Given recent weather, we may have to put a disclaimer on this: This is no joke.
June 2-8 is National Sun Safety Week, a time to remind ourselves to stay safe in the sun and avoid melanoma and other sun-related diseases.
Following are some tips on how to stay safe in the sun form the Sun Safety Alliance.
n Insect repellants reduce sunscreen's SPF by up to a third. When using a combination, use a sunscreen with a higher SPF.
n Overexposure to the sun's harmful rays can result in sunburns which increase your risk of developing skin cancer. Therefore, check your local UV Index which provides important information to help you plan your outdoor activities in ways that prevent overexposure to the sun. The UV Index forecast is issued each afternoon by the National Weather Service and EPA.
n Seek the shade whenever possible! The sun's UV rays are strongest between 10 a.m. and 4 p.m. so remember the shadow rule when in the sun: If your shadow is short it's time to abort and seek the shade.
n Don't be deceived by color or cost of sunglasses. The ability to block UV light is not dependent on the darkness of the lens or the price tag. While both plastic and glass lenses absorb some UV light, UV absorption is improved by adding certain chemicals to the lens material during manufacturing or by applying special lens coatings. Always choose sunglasses that are labeled as blocking 99-100 percent of UV rays. Some manufacturers' labels will say "UV absorption up to 400nm." This is the same thing as 100 percent UV absorption. Look before you choose.

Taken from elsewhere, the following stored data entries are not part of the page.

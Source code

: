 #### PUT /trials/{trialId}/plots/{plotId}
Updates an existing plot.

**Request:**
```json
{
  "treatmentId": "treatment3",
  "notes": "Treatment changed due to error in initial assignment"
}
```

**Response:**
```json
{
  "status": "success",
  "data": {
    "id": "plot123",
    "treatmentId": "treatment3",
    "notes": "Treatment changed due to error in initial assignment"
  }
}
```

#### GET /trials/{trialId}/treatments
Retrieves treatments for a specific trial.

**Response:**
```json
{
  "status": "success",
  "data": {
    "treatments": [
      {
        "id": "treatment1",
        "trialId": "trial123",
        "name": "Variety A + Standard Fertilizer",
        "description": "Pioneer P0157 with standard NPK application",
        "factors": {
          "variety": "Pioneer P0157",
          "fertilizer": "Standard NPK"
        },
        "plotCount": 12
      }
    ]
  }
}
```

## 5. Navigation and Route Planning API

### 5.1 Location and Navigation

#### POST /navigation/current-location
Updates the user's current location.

n Sunburn doesn't only happen during the summer. Water, snow and sand reflect the damaging rays of the sun, which can increase your chance of sunburn. Protect yourself year-round by using sunscreen with protection from both UVA and UVB rays, and an SPF of 15 or greater. Wear protective clothing, such as long-sleeved shirts, pants, a wide-brimmed hat, sunglasses and sunscreen on the exposed areas of your skin whenever possible. Block the sun, not the fun.